In the present study, we also examined the relationship between the ACTN3 genotype and cTnI levels in patients with DMD and found that the maximum cTnI level in patients with ACTN3 XX genotype was observed a few years earlier compared with the other two genotypes. These results suggest that patients with the XX genotype may have a higher risk for myocardial injury. Interestingly, the existence of alpha-actinin-3 has been reported not only in skeletal muscles but also in human fetal and adult hearts [50]. We recently reported that the XX genotype is related to a lower LV dilation-free survival rate in patients with DMD [22]. The impact of alpha-actinin-3 deficiency on cardiomyopathy progression was not elucidated in this study. Our results, however, indicate that alpha-actinin-3-deficient myocardium can be sensitive to mechanical and/or hypoxic damage that induces elevation of cTnI levels.

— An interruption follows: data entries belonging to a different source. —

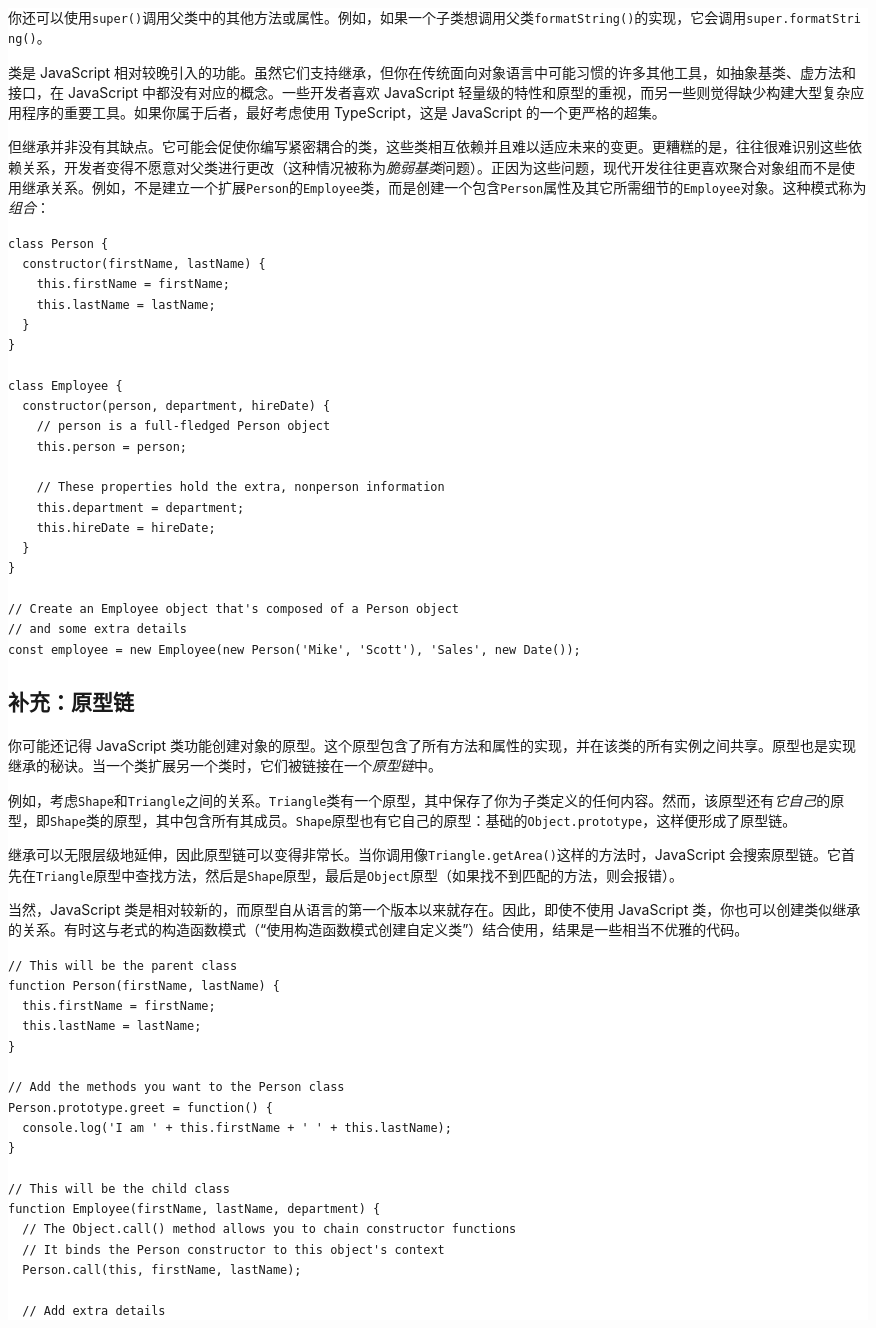你还可以使用`super()`调用父类中的其他方法或属性。例如，如果一个子类想调用父类`formatString()`的实现，它会调用`super.formatString()`。

类是 JavaScript 相对较晚引入的功能。虽然它们支持继承，但你在传统面向对象语言中可能习惯的许多其他工具，如抽象基类、虚方法和接口，在 JavaScript 中都没有对应的概念。一些开发者喜欢 JavaScript 轻量级的特性和原型的重视，而另一些则觉得缺少构建大型复杂应用程序的重要工具。如果你属于后者，最好考虑使用 TypeScript，这是 JavaScript 的一个更严格的超集。

但继承并非没有其缺点。它可能会促使你编写紧密耦合的类，这些类相互依赖并且难以适应未来的变更。更糟糕的是，往往很难识别这些依赖关系，开发者变得不愿意对父类进行更改（这种情况被称为*脆弱基类*问题）。正因为这些问题，现代开发往往更喜欢聚合对象组而不是使用继承关系。例如，不是建立一个扩展`Person`的`Employee`类，而是创建一个包含`Person`属性及其它所需细节的`Employee`对象。这种模式称为*组合*：

```
class Person {
  constructor(firstName, lastName) {
    this.firstName = firstName;
    this.lastName = lastName;
  }
}

class Employee {
  constructor(person, department, hireDate) {
    // person is a full-fledged Person object
    this.person = person;

    // These properties hold the extra, nonperson information
    this.department = department;
    this.hireDate = hireDate;
  }
}

// Create an Employee object that's composed of a Person object
// and some extra details
const employee = new Employee(new Person('Mike', 'Scott'), 'Sales', new Date());
```

## 补充：原型链

你可能还记得 JavaScript 类功能创建对象的原型。这个原型包含了所有方法和属性的实现，并在该类的所有实例之间共享。原型也是实现继承的秘诀。当一个类扩展另一个类时，它们被链接在一个*原型链*中。

例如，考虑`Shape`和`Triangle`之间的关系。`Triangle`类有一个原型，其中保存了你为子类定义的任何内容。然而，该原型还有*它自己*的原型，即`Shape`类的原型，其中包含所有其成员。`Shape`原型也有它自己的原型：基础的`Object.prototype`，这样便形成了原型链。

继承可以无限层级地延伸，因此原型链可以变得非常长。当你调用像`Triangle.getArea()`这样的方法时，JavaScript 会搜索原型链。它首先在`Triangle`原型中查找方法，然后是`Shape`原型，最后是`Object`原型（如果找不到匹配的方法，则会报错）。

当然，JavaScript 类是相对较新的，而原型自从语言的第一个版本以来就存在。因此，即使不使用 JavaScript 类，你也可以创建类似继承的关系。有时这与老式的构造函数模式（“使用构造函数模式创建自定义类”）结合使用，结果是一些相当不优雅的代码。

```
// This will be the parent class
function Person(firstName, lastName) {
  this.firstName = firstName;
  this.lastName = lastName;
}

// Add the methods you want to the Person class
Person.prototype.greet = function() {
  console.log('I am ' + this.firstName + ' ' + this.lastName);
}

// This will be the child class
function Employee(firstName, lastName, department) {
  // The Object.call() method allows you to chain constructor functions
  // It binds the Person constructor to this object's context
  Person.call(this, firstName, lastName);

  // Add extra details
```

This study has some limitations. First, it was a retrospective observational study and was subject to selection bias. Second, although we evaluated a relatively large number of patients with DMD and BMD compared to previous studies, the number of participants may not be enough to allow generalization of our results to larger cohorts. However, the rarity of these muscular disorders may make it difficult to conduct studies on larger samples. Third, no patient had cTnI level measured over a long follow-up period; therefore, we could not elucidate precise changes in serum cTnI level for each patient by age. Finally, we did not assess the effects of cardioprotective medications that might affect cTnI levels. In addition, since we measured cTnI level only once at assessment for each patient, we do not know whether the value is reproducible or not. Despite these limitations, our study is unique in that it is a longitudinal study with a large number of DMD or BMD patients. Our findings may positively impact cardiac care by supporting the use of cTnI as a biomarker for cardiomyopathy.
In conclusion, we evaluated and compared serum cTnI levels and cardiac function in patients with DMD or BMD in a large cohort. cTnI levels were higher in DMD patients compared with BMD patients of each age group until the second decade of life, suggesting myocardial injury indicated was more severe in DMD patients. The ACTN3 null genotype may be a risk factor for early myocardial injury.